## ASSIGNMENT
Of all the lines in the entries below, give again exactly those starting at the line containing "1. Evaluate the" and ending at the line containing "## Methodology", both ends included, and no others.

START RECORDED INFORMATION

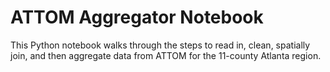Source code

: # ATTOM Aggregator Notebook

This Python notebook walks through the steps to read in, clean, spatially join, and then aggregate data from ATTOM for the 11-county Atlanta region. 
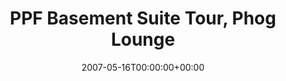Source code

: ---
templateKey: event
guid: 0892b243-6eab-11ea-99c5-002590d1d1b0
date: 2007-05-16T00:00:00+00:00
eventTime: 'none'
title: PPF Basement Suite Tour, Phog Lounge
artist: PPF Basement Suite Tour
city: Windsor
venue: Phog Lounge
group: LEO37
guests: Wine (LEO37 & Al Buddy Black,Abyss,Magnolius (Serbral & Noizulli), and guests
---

END RECORDED INFORMATION
START RECORDED INFORMATION

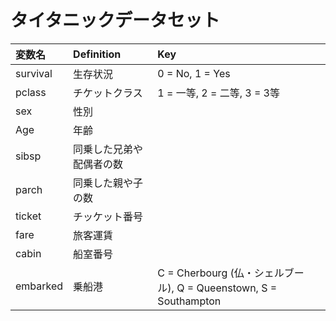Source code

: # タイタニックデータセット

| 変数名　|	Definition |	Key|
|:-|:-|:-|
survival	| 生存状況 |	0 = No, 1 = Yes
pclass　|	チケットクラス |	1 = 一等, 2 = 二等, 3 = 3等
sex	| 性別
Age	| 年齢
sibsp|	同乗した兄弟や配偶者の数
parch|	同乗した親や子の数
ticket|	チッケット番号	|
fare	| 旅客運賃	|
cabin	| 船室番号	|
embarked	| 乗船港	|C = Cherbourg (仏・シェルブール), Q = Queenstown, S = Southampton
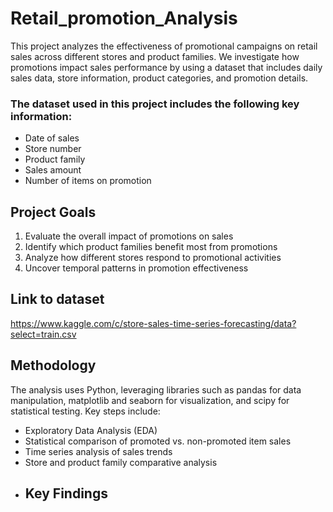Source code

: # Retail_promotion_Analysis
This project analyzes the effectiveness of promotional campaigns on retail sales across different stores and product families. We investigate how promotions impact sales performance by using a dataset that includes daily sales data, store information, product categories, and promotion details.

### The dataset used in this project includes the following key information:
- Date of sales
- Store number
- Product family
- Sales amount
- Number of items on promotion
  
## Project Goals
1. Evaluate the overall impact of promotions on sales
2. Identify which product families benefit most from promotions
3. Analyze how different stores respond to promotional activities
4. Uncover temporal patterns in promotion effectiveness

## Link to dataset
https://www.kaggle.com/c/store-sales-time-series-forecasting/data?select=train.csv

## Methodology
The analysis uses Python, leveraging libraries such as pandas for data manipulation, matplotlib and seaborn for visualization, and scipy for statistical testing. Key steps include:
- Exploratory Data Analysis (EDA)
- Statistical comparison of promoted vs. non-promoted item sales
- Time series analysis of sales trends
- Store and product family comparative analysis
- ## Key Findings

END RECORDED INFORMATION

## YOUR RESPONSE
1. Evaluate the overall impact of promotions on sales
2. Identify which product families benefit most from promotions
3. Analyze how different stores respond to promotional activities
4. Uncover temporal patterns in promotion effectiveness

## Link to dataset
https://www.kaggle.com/c/store-sales-time-series-forecasting/data?select=train.csv

## Methodology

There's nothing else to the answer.